* [Exercise prompt]: Using the records below, filter for lines that contain the string "improved" and copy them out.

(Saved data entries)
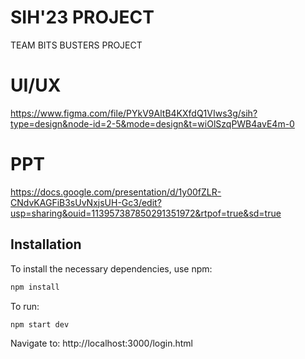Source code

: # SIH'23 PROJECT

TEAM BITS BUSTERS PROJECT

# UI/UX

https://www.figma.com/file/PYkV9AltB4KXfdQ1VIws3g/sih?type=design&node-id=2-5&mode=design&t=wiOlSzqPWB4avE4m-0

# PPT

https://docs.google.com/presentation/d/1y00fZLR-CNdvKAGFiB3sUvNxjsUH-Gc3/edit?usp=sharing&ouid=113957387850291351972&rtpof=true&sd=true

## Installation

To install the necessary dependencies, use npm:

```bash
npm install
```

To run:

```bash
npm start dev
```

Navigate to:
http://localhost:3000/login.html
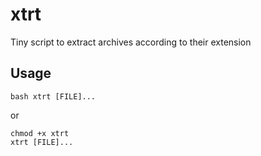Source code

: # xtrt

Tiny script to extract archives according to their extension


## Usage

```shell
bash xtrt [FILE]...
```

or

```shell
chmod +x xtrt
xtrt [FILE]...
```
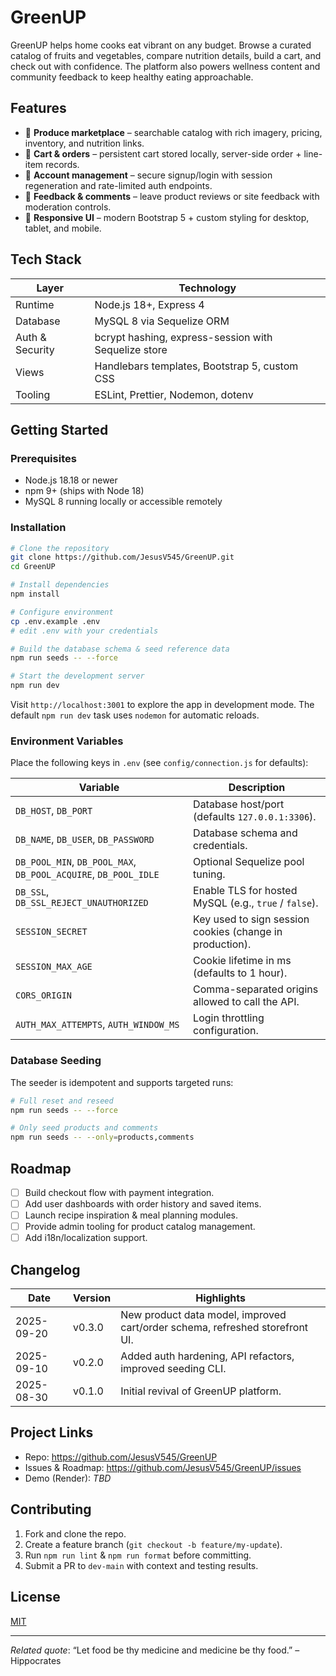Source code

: ﻿# GreenUP

GreenUP helps home cooks eat vibrant on any budget. Browse a curated catalog of fruits and vegetables, compare nutrition details, build a cart, and check out with confidence. The platform also powers wellness content and community feedback to keep healthy eating approachable.

## Features

- 🛒 **Produce marketplace** – searchable catalog with rich imagery, pricing, inventory, and nutrition links.
- 🧾 **Cart & orders** – persistent cart stored locally, server-side order + line-item records.
- 🔐 **Account management** – secure signup/login with session regeneration and rate-limited auth endpoints.
- 💬 **Feedback & comments** – leave product reviews or site feedback with moderation controls.
- 📱 **Responsive UI** – modern Bootstrap 5 + custom styling for desktop, tablet, and mobile.

## Tech Stack

| Layer           | Technology                                           |
| --------------- | ---------------------------------------------------- |
| Runtime         | Node.js 18+, Express 4                               |
| Database        | MySQL 8 via Sequelize ORM                            |
| Auth & Security | bcrypt hashing, express-session with Sequelize store |
| Views           | Handlebars templates, Bootstrap 5, custom CSS        |
| Tooling         | ESLint, Prettier, Nodemon, dotenv                    |

## Getting Started

### Prerequisites

- Node.js 18.18 or newer
- npm 9+ (ships with Node 18)
- MySQL 8 running locally or accessible remotely

### Installation

```bash
# Clone the repository
git clone https://github.com/JesusV545/GreenUP.git
cd GreenUP

# Install dependencies
npm install

# Configure environment
cp .env.example .env
# edit .env with your credentials

# Build the database schema & seed reference data
npm run seeds -- --force

# Start the development server
npm run dev
```

Visit `http://localhost:3001` to explore the app in development mode. The default `npm run dev` task uses `nodemon` for automatic reloads.

### Environment Variables

Place the following keys in `.env` (see `config/connection.js` for defaults):

| Variable                                                        | Description                                              |
| --------------------------------------------------------------- | -------------------------------------------------------- |
| `DB_HOST`, `DB_PORT`                                            | Database host/port (defaults `127.0.0.1:3306`).          |
| `DB_NAME`, `DB_USER`, `DB_PASSWORD`                             | Database schema and credentials.                         |
| `DB_POOL_MIN`, `DB_POOL_MAX`, `DB_POOL_ACQUIRE`, `DB_POOL_IDLE` | Optional Sequelize pool tuning.                          |
| `DB_SSL`, `DB_SSL_REJECT_UNAUTHORIZED`                          | Enable TLS for hosted MySQL (e.g., `true` / `false`).    |
| `SESSION_SECRET`                                                | Key used to sign session cookies (change in production). |
| `SESSION_MAX_AGE`                                               | Cookie lifetime in ms (defaults to 1 hour).              |
| `CORS_ORIGIN`                                                   | Comma-separated origins allowed to call the API.         |
| `AUTH_MAX_ATTEMPTS`, `AUTH_WINDOW_MS`                           | Login throttling configuration.                          |

### Database Seeding

The seeder is idempotent and supports targeted runs:

```bash
# Full reset and reseed
npm run seeds -- --force

# Only seed products and comments
npm run seeds -- --only=products,comments
```

## Roadmap

- [ ] Build checkout flow with payment integration.
- [ ] Add user dashboards with order history and saved items.
- [ ] Launch recipe inspiration & meal planning modules.
- [ ] Provide admin tooling for product catalog management.
- [ ] Add i18n/localization support.

## Changelog

| Date       | Version | Highlights                                                                   |
| ---------- | ------- | ---------------------------------------------------------------------------- |
| 2025-09-20 | v0.3.0  | New product data model, improved cart/order schema, refreshed storefront UI. |
| 2025-09-10 | v0.2.0  | Added auth hardening, API refactors, improved seeding CLI.                   |
| 2025-08-30 | v0.1.0  | Initial revival of GreenUP platform.                                         |

## Project Links

- Repo: https://github.com/JesusV545/GreenUP
- Issues & Roadmap: https://github.com/JesusV545/GreenUP/issues
- Demo (Render): _TBD_

## Contributing

1. Fork and clone the repo.
2. Create a feature branch (`git checkout -b feature/my-update`).
3. Run `npm run lint` & `npm run format` before committing.
4. Submit a PR to `dev-main` with context and testing results.

## License

[MIT](https://opensource.org/licenses/MIT)

---

_Related quote_: “Let food be thy medicine and medicine be thy food.” – Hippocrates
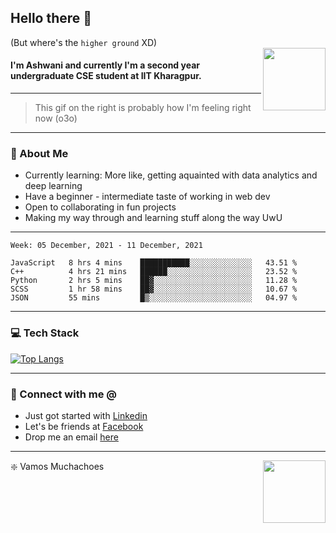 ## Hello there 👋
(But where's the `higher ground` XD)
<br>
<img align="right" height = "100" width = "100" src="./svg/giphy.webp">   
#### I'm Ashwani and currently I'm a second year undergraduate CSE student at IIT Kharagpur.
---
> This gif on the right is probably how I'm feeling right now (o3o)
---
### 🥔 About Me
* Currently learning: More like, getting aquainted with data analytics and deep learning
* Have a beginner - intermediate taste of working in web dev
* Open to collaborating in fun projects
* Making my way through and learning stuff along the way UwU   
---
<!--START_SECTION:waka-->
```text
Week: 05 December, 2021 - 11 December, 2021

JavaScript   8 hrs 4 mins    ███████████░░░░░░░░░░░░░░   43.51 % 
C++          4 hrs 21 mins   ██████░░░░░░░░░░░░░░░░░░░   23.52 % 
Python       2 hrs 5 mins    ██▓░░░░░░░░░░░░░░░░░░░░░░   11.28 % 
SCSS         1 hr 58 mins    ██▓░░░░░░░░░░░░░░░░░░░░░░   10.67 % 
JSON         55 mins         █▒░░░░░░░░░░░░░░░░░░░░░░░   04.97 % 
```
<!--END_SECTION:waka-->

---
### 💻 Tech Stack
[![Top Langs](https://github-readme-stats.vercel.app/api/top-langs/?username=sneaky-potato&layout=compact)](https://github.com/anuraghazra/github-readme-stats)

---
### 🤝 Connect with me @
* Just got started with [Linkedin](https://www.linkedin.com/in/ashwani-kumar-kamal-774460212/)
* Let's be friends at [Facebook](https://www.facebook.com/ashwani.kamal.3979/)
* Drop me an email [here](mailto:rajivkamal.im421@gmail.com)   
---
<img align = "right" height = "100" width = "100" src="https://media.giphy.com/media/LwHaQCGZMdD9Ghalrl/giphy.gif">   

❇️ Vamos Muchachoes
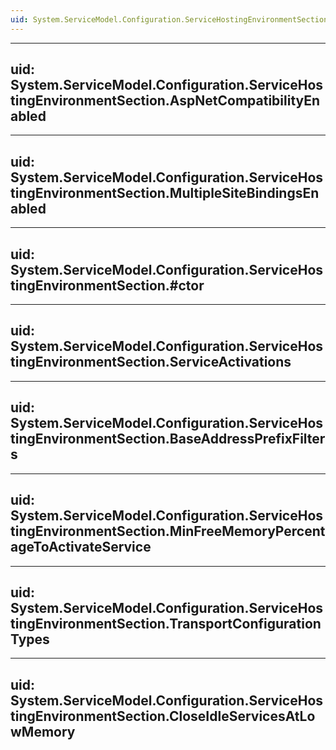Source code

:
 ```yaml
---
uid: System.ServiceModel.Configuration.ServiceHostingEnvironmentSection
---
```


---
uid: System.ServiceModel.Configuration.ServiceHostingEnvironmentSection.AspNetCompatibilityEnabled
---

---
uid: System.ServiceModel.Configuration.ServiceHostingEnvironmentSection.MultipleSiteBindingsEnabled
---

---
uid: System.ServiceModel.Configuration.ServiceHostingEnvironmentSection.#ctor
---

---
uid: System.ServiceModel.Configuration.ServiceHostingEnvironmentSection.ServiceActivations
---

---
uid: System.ServiceModel.Configuration.ServiceHostingEnvironmentSection.BaseAddressPrefixFilters
---

---
uid: System.ServiceModel.Configuration.ServiceHostingEnvironmentSection.MinFreeMemoryPercentageToActivateService
---

---
uid: System.ServiceModel.Configuration.ServiceHostingEnvironmentSection.TransportConfigurationTypes
---

---
uid: System.ServiceModel.Configuration.ServiceHostingEnvironmentSection.CloseIdleServicesAtLowMemory
---
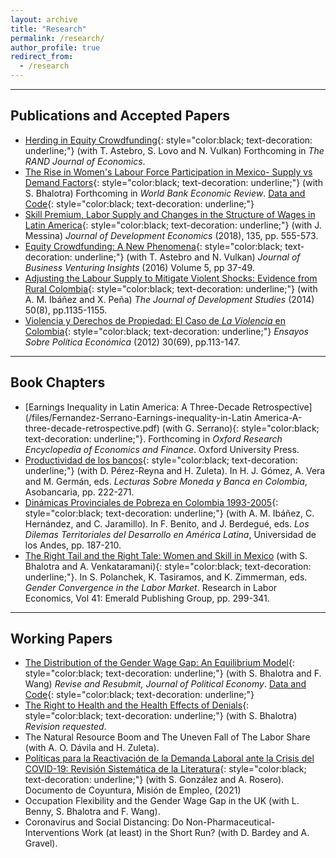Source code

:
 ```yaml
---
layout: archive
title: "Research"
permalink: /research/
author_profile: true
redirect_from:
  - /research
---
```

<hr>

## Publications and Accepted Papers

* [Herding in Equity Crowdfunding](/files/Astebro-Fernandez-Lovo-Vulkan-Herding-in-equity-crowdfounding.pdf){: style="color:black; text-decoration: underline;"} (with T. Astebro, S. Lovo and N. Vulkan) Forthcoming in *The RAND Journal of Economics*.
* [The Rise in Women&#39;s Labour Force Participation in Mexico- Supply vs Demand Factors](/files/Bhalotra-Fernandez-Mexico-FLFP-supply-demand.pdf){: style="color:black; text-decoration: underline;"} (with S. Bhalotra) Forthcoming in *World Bank Economic Review*. [Data and Code](https://github.com/man-fern/Bhalotra-Fernandez-WBER-Replication){: style="color:black; text-decoration: underline;"}
* [Skill Premium, Labor Supply and Changes in the Structure of Wages in Latin America](https://www.sciencedirect.com/science/article/abs/pii/S0304387818304905?via%3Dihub){: style="color:black; text-decoration: underline;"} (with J. Messina) *Journal of Development Economics* (2018), 135, pp. 555-573.
* [Equity Crowdfunding: A New Phenomena](https://www.sciencedirect.com/science/article/abs/pii/S2352673416300026){: style="color:black; text-decoration: underline;"} (with T. Astebro and N. Vulkan) *Journal of Business Venturing Insights* (2016) Volume 5, pp 37-49.
* [Adjusting the Labour Supply to Mitigate Violent Shocks: Evidence from Rural Colombia](https://www.tandfonline.com/doi/abs/10.1080/00220388.2014.919384){: style="color:black; text-decoration: underline;"} (with A. M.  Ibáñez and X. Peña) *The Journal of Development Studies* (2014) 50(8), pp.1135-1155.
* [Violencia y Derechos de Propiedad: El Caso de *La Violencia* en Colombia](/files/Fernandez-Violencia-derechos-propiedad.pdf){: style="color:black; text-decoration: underline;"} *Ensayos Sobre Política Económica* (2012) 30(69), pp.113-147.

<hr>

## Book Chapters

* [Earnings Inequality in Latin America: A Three-Decade Retrospective](/files/Fernandez-Serrano-Earnings-inequality-in-Latin America-A-three-decade-retrospective.pdf) (with G. Serrano){: style="color:black; text-decoration: underline;"}. Forthcoming in *Oxford Research Encyclopedia of Economics and Finance*. Oxford University Press.
* [Productividad de los bancos](/files/Lecturas-Sobre-Moneda-y-Banca-en-Colombia-2022.pdf){: style="color:black; text-decoration: underline;"} (with D. Pérez-Reyna and H. Zuleta). In H. J. Gómez, A. Vera and M. Germán, eds. *Lecturas Sobre Moneda y Banca en Colombia*, Asobancaria, pp. 222-271.
* [Dinámicas Provinciales de Pobreza en Colombia 1993-2005](/files/Fernandez-Hernandez-Ibanez-Jaramillo-Dinamicas-provinciales-pobreza-Colombia.pdf){: style="color:black; text-decoration: underline;"} (with A. M.  Ibáñez, C. Hernández, and C. Jaramillo). In F. Benito, and J. Berdegué, eds. *Los Dilemas Territoriales del Desarrollo en América Latina*, Universidad de los Andes, pp. 187-210.
* [The Right Tail and the Right Tale: Women and Skill in Mexico](/files/Bhalotra-Fernandez-Right-tail-and-the-right-tale.pdf) (with S. Bhalotra and A. Venkataramani){: style="color:black; text-decoration: underline;"}. In S. Polanchek, K. Tasiramos, and K. Zimmerman, eds. *Gender Convergence in the Labor Market*. Research in Labor Economics, Vol 41: Emerald Publishing Group, pp. 299-341.

<hr>

## Working Papers

* [The Distribution of the Gender Wage Gap: An Equilibrium Model](/files/Bhalotra-Fernandez-Wang-FLFP-eq-model.pdf){: style="color:black; text-decoration: underline;"} (with S. Bhalotra and F. Wang) *Revise and Resubmit, Journal of Political Economy*. [Data and Code](https://fanwangecon.github.io/PrjLabEquiBFW/){: style="color:black; text-decoration: underline;"}
* [The Right to Health and the Health Effects of Denials](/files/Bhalotra-Fernandez-right-to-health.pdf){: style="color:black; text-decoration: underline;"} (with S. Bhalotra) *Revision requested*.
* The Natural Resource Boom and The Uneven Fall of The Labor Share (with A. O. Dávila and H. Zuleta).
* [Políticas para la Reactivación de la Demanda Laboral ante la Crisis del COVID-19: Revisión Sistemática de la Literatura](/files/Fernandez-Gonzalez-Rosero-Reactivacion-demanda-laboral.pdf]){: style="color:black; text-decoration: underline;"} (with S. González and A. Rosero). Documento de Coyuntura, Misión de Empleo, (2021)
* Occupation Flexibility and the Gender Wage Gap in the UK (with L. Benny, S. Bhalotra and F. Wang).
* Coronavirus and Social Distancing: Do Non-Pharmaceutical-Interventions Work (at least) in the Short Run? (with D. Bardey  and A. Gravel).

* [Exercise solution]:
| 2025-09-20 | v0.3.0  | New product data model, improved cart/order schema, refreshed storefront UI. |
| 2025-09-10 | v0.2.0  | Added auth hardening, API refactors, improved seeding CLI.                   |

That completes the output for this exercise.